Telecom network arm Chorus is on track to connect 500 country schools with 62,000 pupils to optical fibre by the end of June. Another 200 schools will be linked in over the next three years.
Even before the clock began ticking on the RBI’s first year, the Government was trumpeting that three “rural” schools had been connected, although one, Henderson Valley School, was on the outskirts of Auckland. Still, two out of three isn’t bad.
In contrast, broadband on the farm won’t be delivered quite as quickly and, when it does arrive, it won’t be as fast. However, there will be plenty of it: a map on the Ministry of Economic Development website showing pre-RBI broadband coverage in red and post-rollout coverage in blue is overwhelmingly the latter.
The Government’s commitment is to provide 100 megabit a second (Mbit/s) services to 95 percent of rural schools and a 5Mbit/s service to over 80 percent of rural households within six years.
Chorus is building the school infrastructure and installing 1000 new rural roadside cabinets from which to provide DSL services, and an upgraded and expanded Vodafone cellular network that uses the Chorus optical fibre will cover remaining farms.
None of that will be technologically life-changing for Donald Aubrey, who farms merinos on Ben McLeod Station in the Canterbury high country. Nevertheless he is an ardent support of the RBI.
“Along with many other farmers I’m keen to see telecommunications services that are much better than we have at present,” says Aubrey, the former telecommunications spokesperson for Federated Farmers.
But he acknowledges his 13,500ha property in the headwaters of the Rangitata River is a broadband “basket case”. Up until a couple of years ago he endured a dial-up service that was so slow he could read a page of a book between hitting send on an email and getting confirmation that it had squeezed down the fragile phone line.

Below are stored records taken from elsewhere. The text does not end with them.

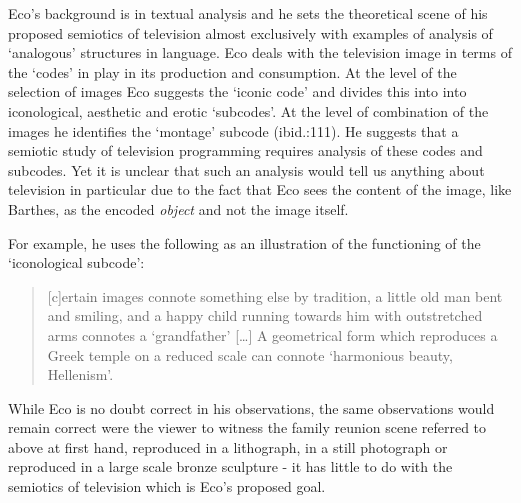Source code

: Eco's background is in textual analysis and he sets the theoretical scene of his proposed semiotics of television almost exclusively with examples of analysis of `analogous' structures in language. Eco deals with the television image in terms of the `codes' in play in its production and consumption. At the level of the selection of images Eco suggests the `iconic code' and divides this into into iconological, aesthetic and erotic `subcodes'.  At the level of combination of the images he identifies the `montage' subcode (ibid.:111). He suggests that a semiotic study of television programming requires analysis of these codes and subcodes. Yet it is unclear that such an analysis would tell us anything about television in particular due to the fact that Eco sees the content of the image, like Barthes, as the encoded \textit{object} and not the image itself.

For example, he uses the following as an illustration of the functioning of the `iconological subcode':


\begin{quote}
[c]ertain images connote something else by tradition, a little old man bent and smiling, and a happy child running towards him with outstretched arms connotes a `grandfather' [\ldots] A geometrical form which reproduces a Greek temple on a reduced scale can connote `harmonious beauty, Hellenism'. \citep[112]{Eco:1965}
\end{quote}

While Eco is no doubt correct in his observations, the same observations would remain correct were the viewer to witness the family reunion scene referred to above at first hand, reproduced in a lithograph, in a still photograph or reproduced in a large scale bronze sculpture  - it has little to do with the semiotics of television which is Eco's proposed goal. 

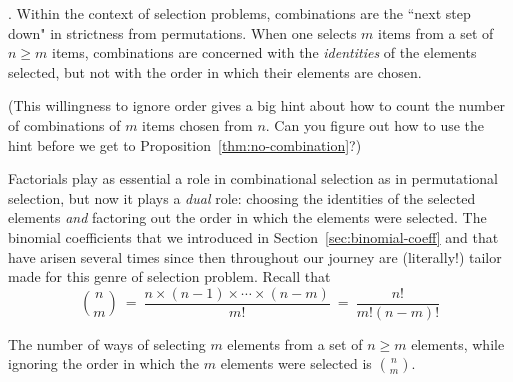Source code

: 
\medskip

.
Within the context of selection problems, combinations are the ``next step down" in strictness from permutations.  When one selects $m$ items from a set of $n \geq m$ items, combinations are concerned with the {\em identities} of the elements selected, but not with the order in which their elements are chosen.

\smallskip

\noindent (This willingness to ignore order gives a big hint about how to count the number of
combinations of $m$ items chosen from $n$.  Can you figure out how to use the hint before
we get to Proposition~\ref{thm:no-combination}?)

\medskip

Factorials play as essential a role in combinational selection as in permutational selection, but
now it plays a {\em dual} role: choosing the identities of the selected elements {\em and} factoring out the order in which the elements were selected.  The binomial coefficients that we introduced in Section~\ref{sec:binomial-coeff} and that have arisen several times since then
throughout our journey are (literally!) tailor made for this genre of selection problem.  Recall that
\[ {n \choose m} \ = \ \frac{n \times (n-1) \times \cdots \times (n-m)}{m!} \ = \  \frac{n!}{m!(n-m)!} 
\]

\begin{prop}
\label{thm:no-combination}
The number of ways of selecting $m$ elements from a set of $n \geq m$ elements, while ignoring the order in which the $m$ elements were selected is $\displaystyle {n \choose m}$.
\end{prop}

Dial-up has since been upgraded to a satellite service, which he keeps connected with the garden hose—using it to melt the snow that collects in the dish during frequent winter dumps.
“I hold little hope of service being provided to where I am under the RBI.”

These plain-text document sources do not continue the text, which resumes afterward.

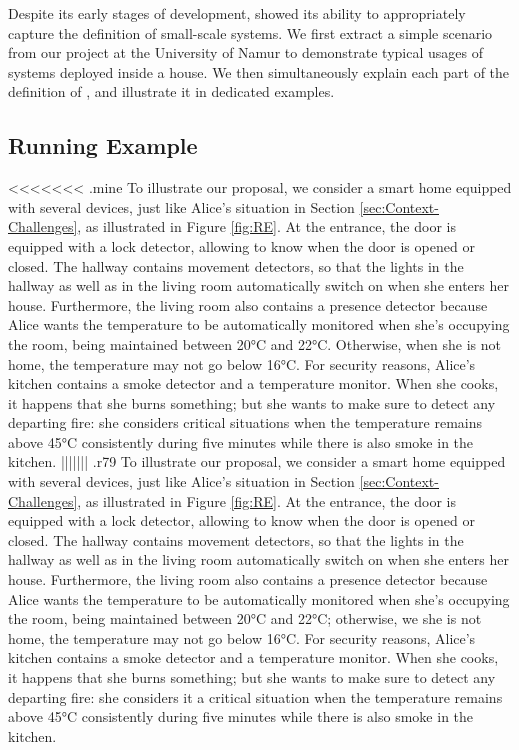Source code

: Despite its early stages of development, \IOTDSL showed its ability to appropriately capture the definition of small-scale \IOT systems. We first extract a simple scenario from our project at the University of Namur to demonstrate typical usages of \IOT systems deployed inside a house. We then simultaneously explain each part of the definition of \IOTDSL, and illustrate it in dedicated examples.

\subsection{Running Example}
\label{sec:IoTDSL-Example}


<<<<<<< .mine
To illustrate our proposal, we consider a smart home equipped with several devices, just like Alice's situation in Section \ref{sec:Context-Challenges}, as illustrated in Figure \ref{fig:RE}. At the entrance, the door is equipped with a lock detector, allowing to know when the door is opened or closed. The hallway contains movement detectors, so that the lights in the hallway as well as in the living room automatically switch on when she enters her house. Furthermore, the living room also contains a presence detector because Alice wants the temperature to be automatically monitored when she's occupying the room, being maintained between 20°C and 22°C. Otherwise, when she is not home, the temperature may not go below 16°C. For security reasons, Alice's kitchen contains a smoke detector and a temperature monitor. When she cooks, it happens that she burns something; but she wants to make sure to detect any departing fire: she considers critical situations when the temperature remains above 45°C consistently during five minutes while there is also smoke in the kitchen. 
||||||| .r79
To illustrate our proposal, we consider a smart home equipped with several devices, just like Alice's situation in Section \ref{sec:Context-Challenges}, as illustrated in Figure \ref{fig:RE}. At the entrance, the door is equipped with a lock detector, allowing to know when the door is opened or closed. The hallway contains movement detectors, so that the lights in the hallway as well as in the living room automatically switch on when she enters her house. Furthermore, the living room also contains a presence detector because Alice wants the temperature to be automatically monitored when she's occupying the room, being maintained between 20°C and 22°C; otherwise, we she is not home, the temperature may not go below 16°C. For security reasons, Alice's kitchen contains a smoke detector and a temperature monitor. When she cooks, it happens that she burns something; but she wants to make sure to detect any departing fire: she considers it a critical situation when the temperature remains above 45°C consistently during five minutes while there is also smoke in the kitchen. 
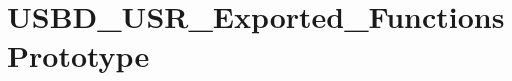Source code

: \hypertarget{group___u_s_b_d___u_s_r___exported___functions_prototype}{\section{U\-S\-B\-D\-\_\-\-U\-S\-R\-\_\-\-Exported\-\_\-\-Functions\-Prototype}
\label{group___u_s_b_d___u_s_r___exported___functions_prototype}
}
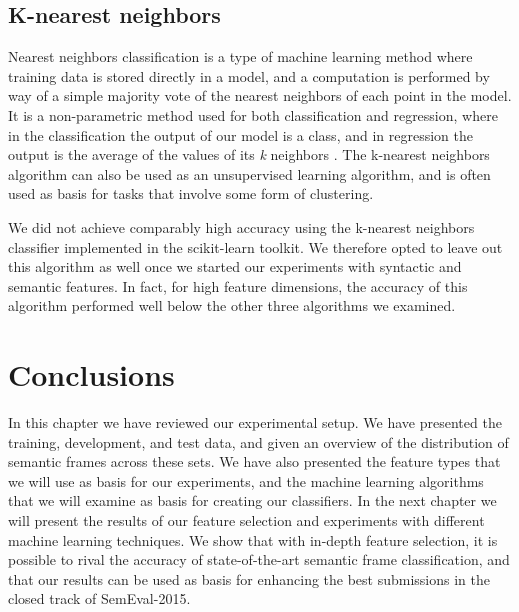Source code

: \subsection{K-nearest neighbors}

Nearest neighbors classification is a type of machine learning method where training data is stored directly in a model, and a computation is performed by way of a simple majority vote of the nearest neighbors of each point in the model. It is a non-parametric method used for both classification and regression, where in the classification the output of our model is a class, and in regression the output is the average of the values of its \textit{k} neighbors \cite{Altman:92}. The k-nearest neighbors algorithm can also be used as an unsupervised learning algorithm, and is often used as basis for tasks that involve some form of clustering.

We did not achieve comparably high accuracy using the k-nearest neighbors classifier implemented in the scikit-learn toolkit. We therefore opted to leave out this algorithm as well once we started our experiments with syntactic and semantic features. In fact, for high feature dimensions, the accuracy of this algorithm performed well below the other three algorithms we examined.

\section{Conclusions}

In this chapter we have reviewed our experimental setup. We have presented the training, development, and test data, and given an overview of the distribution of semantic frames across these sets. We have also presented the feature types that we will use as basis for our experiments, and the machine learning algorithms that we will examine as basis for creating our classifiers. In the next chapter we will present the results of our feature selection and experiments with different machine learning techniques. We show that with in-depth feature selection, it is possible to rival the accuracy of state-of-the-art semantic frame classification, and that our results can be used as basis for enhancing the best submissions in the closed track of SemEval-2015.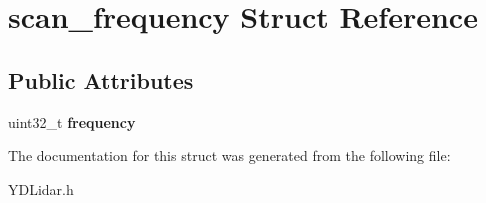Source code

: \hypertarget{structscan__frequency}{}\section{scan\+\_\+frequency Struct Reference}
\label{structscan__frequency}
\subsection*{Public Attributes}
\begin{DoxyCompactItemize}
\item 
uint32\+\_\+t {\bfseries frequency}\hypertarget{structscan__frequency_ae4f2152e77416cff02f44452355f2808}{}\label{structscan__frequency_ae4f2152e77416cff02f44452355f2808}

\end{DoxyCompactItemize}


The documentation for this struct was generated from the following file\+:\begin{DoxyCompactItemize}
\item 
Y\+D\+Lidar.\+h\end{DoxyCompactItemize}
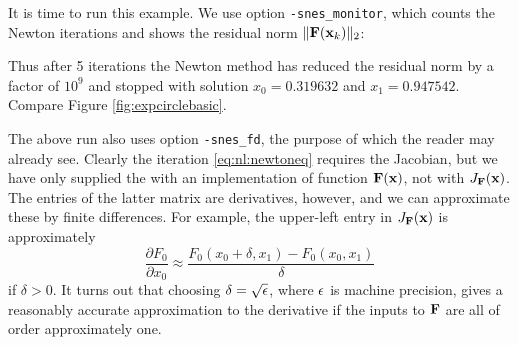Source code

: It is time to run this example.  We use option \texttt{-snes\_monitor}, which counts the Newton iterations and shows the residual norm $\|\mathbf{F}(\mathbf{x}_k)\|_2$:
Thus after 5 iterations the Newton method has reduced the residual norm by a factor of $10^9$ and stopped with solution $x_0=0.319632$ and $x_1=0.947542$.  Compare Figure \ref{fig:expcirclebasic}.

The above run also uses option \texttt{-snes\_fd}, the purpose of which the reader may already see.  Clearly the iteration \eqref{eq:nl:newtoneq} requires the Jacobian, but we have only supplied the \pSNES with an implementation of function $\mathbf{F}(\mathbf{x})$, not with $J_{\mathbf{F}}(\mathbf{x})$.  The entries of the latter matrix are derivatives, however, and we can approximate these by finite differences.  For example, the upper-left entry in $J_{\mathbf{F}}(\mathbf{x})$ is approximately
\begin{equation}
\frac{\partial F_0}{\partial x_0} \approx \frac{F_0(x_0+\delta,x_1) - F_0(x_0,x_1)}{\delta}  \label{eq:nl:examplefdjac}
\end{equation}
if $\delta>0$.  It turns out that choosing $\delta = \sqrt{\epsilon}$, where $\epsilon$ is machine precision, gives a reasonably accurate approximation to the derivative if the inputs to $\mathbf{F}$ are all of order approximately one.\cite{Kelley2003}

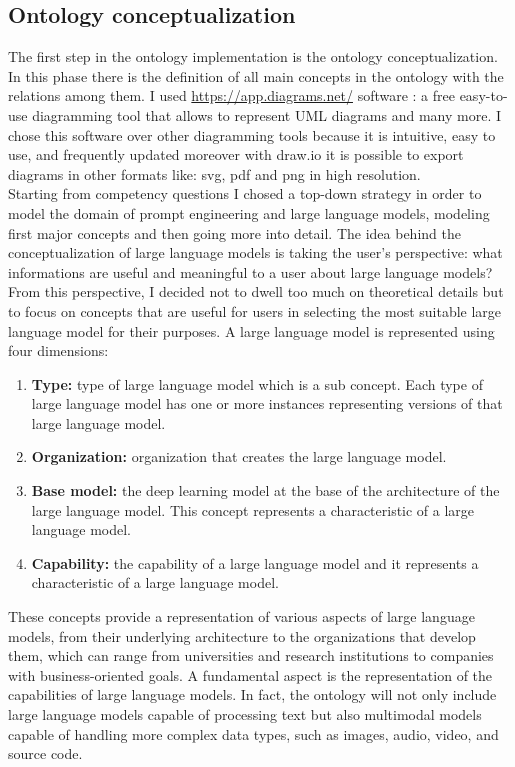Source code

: \subsection{Ontology conceptualization}
The first step in the ontology implementation is the ontology conceptualization. In this phase there is the definition of all main concepts in the ontology with the relations among them. I used \href{draw.io}{https://app.diagrams.net/} software : a free easy-to-use diagramming tool that allows to represent UML diagrams and many more. I chose this software over other diagramming tools because it is intuitive, easy to use, and frequently updated moreover with draw.io it is possible to export diagrams in other formats like: svg, pdf and png in high resolution.\\
Starting from competency questions I chosed a top-down strategy in order to model the domain of prompt engineering and large language models, modeling first major concepts and then going more into detail. The idea behind the conceptualization of large language models is  taking the user's perspective: what informations are useful and meaningful to a user about large language models? From this perspective, I decided not to dwell too much on theoretical details but to focus on concepts that are useful for users in selecting the most suitable large language model for their purposes. A large language model is represented using four dimensions:
\begin{enumerate}
    \item \textbf{Type:} type of large language model which is a sub concept. Each type of large language model has one or more instances representing versions of that large language model.

    \item \textbf{Organization:} organization that creates the large language model.

    \item \textbf{Base model:} the deep learning model at the base of the architecture of the large language model. This concept represents a characteristic of a large language model.

    \item \textbf{Capability:} the capability of a large language model and it represents a characteristic of a large language model.
\end{enumerate}
These concepts provide a representation of various aspects of large language models, from their underlying architecture to the organizations that develop them, which can range from universities and research institutions to companies with business-oriented goals. A fundamental aspect is the representation of the capabilities of large language models. In fact, the ontology will not only include large language models capable of processing text but also multimodal models capable of handling more complex data types, such as images, audio, video, and source code.\\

Another concern for Aubrey is the way in which the Government is tackling broadband provision. With cities getting fibre under the Ultra-Fast Broadband scheme, he worries this will further widen the gap between urban and rural New Zealand, to his mind not a good outcome.

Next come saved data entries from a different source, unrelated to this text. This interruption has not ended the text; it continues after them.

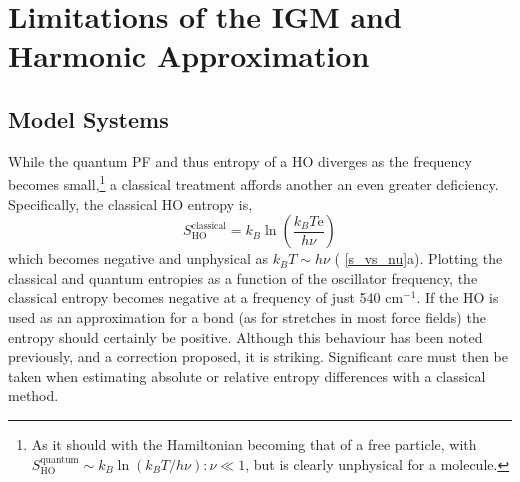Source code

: \documentclass[../main.tex]{subfiles}
\begin{document}
\section{Limitations of the IGM and Harmonic Approximation}
\subsection{Model Systems}

While the quantum PF and thus entropy of a HO diverges as the frequency becomes small,\footnote{As it should with the Hamiltonian becoming that of a free particle, with $S_\text{HO}^\text{quantum} \sim k_B\ln(k_B T/h\nu) : \nu \ll 1$, but is clearly unphysical for a molecule.} a classical treatment affords another an even greater deficiency. Specifically, the classical HO entropy is,
\begin{equation}
S^\text{classical}_\text{HO} = k_B \ln\left(\frac{k_BT\text{e}}{h\nu}\right)
\end{equation}
which becomes negative and unphysical as $k_BT \sim h\nu$ (\figurename{ \ref{s_vs_nu}a}). Plotting the classical and quantum entropies as a function of the oscillator frequency, the classical entropy becomes negative at a frequency of just 540 cm$^{-1}$. If the HO is used as an approximation for a bond (as for stretches in most force fields) the entropy should certainly be positive. Although this behaviour has been noted previously, and a correction proposed,\cite{Schlitter1993} it is striking. Significant care must then be taken when estimating absolute or relative entropy differences with a classical method.
\end{document}
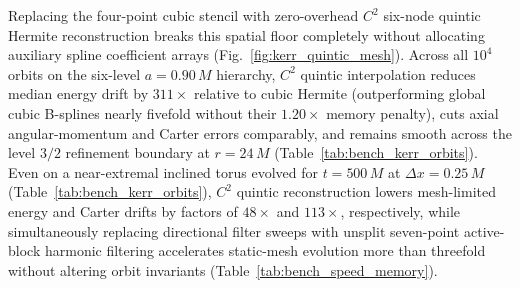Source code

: Replacing the four-point cubic stencil with zero-overhead $C^2$ six-node quintic Hermite reconstruction breaks this spatial floor completely without allocating auxiliary spline coefficient arrays (Fig.~\ref{fig:kerr_quintic_mesh}). Across all $10^4$ orbits on the six-level $a = 0.90\,M$ hierarchy, $C^2$ quintic interpolation reduces median energy drift by $311\times$ relative to cubic Hermite (outperforming global cubic B-splines nearly fivefold without their $1.20\times$ memory penalty), cuts axial angular-momentum and Carter errors comparably, and remains smooth across the level $3/2$ refinement boundary at $r = 24\,M$ (Table~\ref{tab:bench_kerr_orbits}). Even on a near-extremal inclined torus evolved for $t = 500\,M$ at $\Delta x = 0.25\,M$ (Table~\ref{tab:bench_kerr_orbits}), $C^2$ quintic reconstruction lowers mesh-limited energy and Carter drifts by factors of $48\times$ and $113\times$, respectively, while simultaneously replacing directional filter sweeps with unsplit seven-point active-block harmonic filtering accelerates static-mesh evolution more than threefold without altering orbit invariants (Table~\ref{tab:bench_speed_memory}).
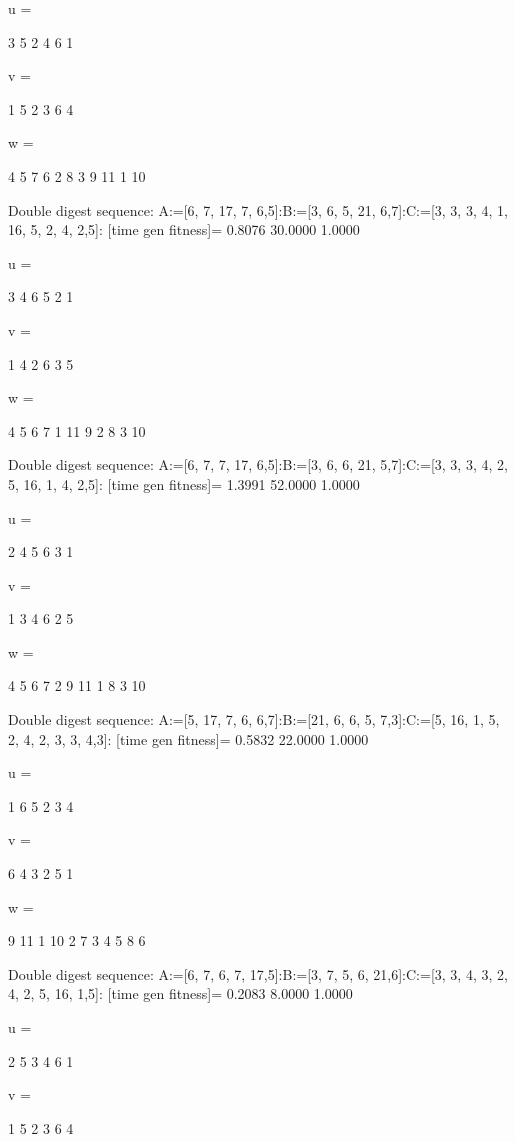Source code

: u =

     3     5     2     4     6     1


v =

     1     5     2     3     6     4


w =

     4     5     7     6     2     8     3     9    11     1    10

Double digest sequence:
A:=[6, 7, 17, 7, 6,5]:B:=[3, 6, 5, 21, 6,7]:C:=[3, 3, 3, 4, 1, 16, 5, 2, 4, 2,5]:
[time gen fitness]=
    0.8076   30.0000    1.0000


u =

     3     4     6     5     2     1


v =

     1     4     2     6     3     5


w =

     4     5     6     7     1    11     9     2     8     3    10

Double digest sequence:
A:=[6, 7, 7, 17, 6,5]:B:=[3, 6, 6, 21, 5,7]:C:=[3, 3, 3, 4, 2, 5, 16, 1, 4, 2,5]:
[time gen fitness]=
    1.3991   52.0000    1.0000


u =

     2     4     5     6     3     1


v =

     1     3     4     6     2     5


w =

     4     5     6     7     2     9    11     1     8     3    10

Double digest sequence:
A:=[5, 17, 7, 6, 6,7]:B:=[21, 6, 6, 5, 7,3]:C:=[5, 16, 1, 5, 2, 4, 2, 3, 3, 4,3]:
[time gen fitness]=
    0.5832   22.0000    1.0000


u =

     1     6     5     2     3     4


v =

     6     4     3     2     5     1


w =

     9    11     1    10     2     7     3     4     5     8     6

Double digest sequence:
A:=[6, 7, 6, 7, 17,5]:B:=[3, 7, 5, 6, 21,6]:C:=[3, 3, 4, 3, 2, 4, 2, 5, 16, 1,5]:
[time gen fitness]=
    0.2083    8.0000    1.0000


u =

     2     5     3     4     6     1


v =

     1     5     2     3     6     4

“What I would point out is this—the RBI is a big beginning for rural New Zealand. It will be of considerable benefit and is a considerable investment, not only by the Government, but by the partners.
“But I’m not going to let go of the point that rural New Zealand should have been put first.”
Not all farmers will be denied the optical fibre of the cities. Chorus will be laying more than 3000km of new fibre under the RBI and properties that it passes may be able to buy a fibre-to-the-premise (FTTP) service.
New fibre routes will be shown on the MED website and Telecom will provide a means for people to register their interest in getting fibre to their farm.
By signing up for an FTTP service at the time the fibre is being laid, and offering to dig their own trench, farmers will qualify for a 25 percent discount off the fibre connection price. That will be available after July next year.
Vodafone, meanwhile, will build 21 of an intended 154 new cell sites in the first year of RBI deployment, and upgrade another 50. Two-thirds of the new towers will be on the North Island.
Two of the first batch, however, will be on neither the North or South islands: one is at Claris, on Great Barrier Island, and the other on Stewart Island. Where Chorus goes with its fibre, Vodafone cell sites will follow.
Vodafone RBI head Steve Rieger says the initial service might not be at the contracted 5Mbit/s peak speed, depending on whether the cell site from which it is delivered has been upgraded.
“We figure if you have dial-up and no broadband you might be quite happy with the slower speed while you wait for a nearby site to be upgraded or a new one to be built.”
Wireless broadband pricing will be “urban-like”, Rieger says. “Telecom is extending its cabinetisation programme quite deeply into rural areas so for us to compete we’re going to have to have DSL-like pricing. It won’t be mobile data—it will be a service that competes with fixed DSL.”
A side benefit of the network upgrade, however, will be improved mobile data coverage, which will trigger development of an “ecosystem” of new farm applications, Rieger reckons.
“Once you’ve got mobile footprint, then you have the ability to deliver broadband to a tractor or a farm bike. Tools like iPads suddenly become quite useful in the middle of a paddock.”
In that way technological innovation has the potential to make farmers more productive... indoors and out.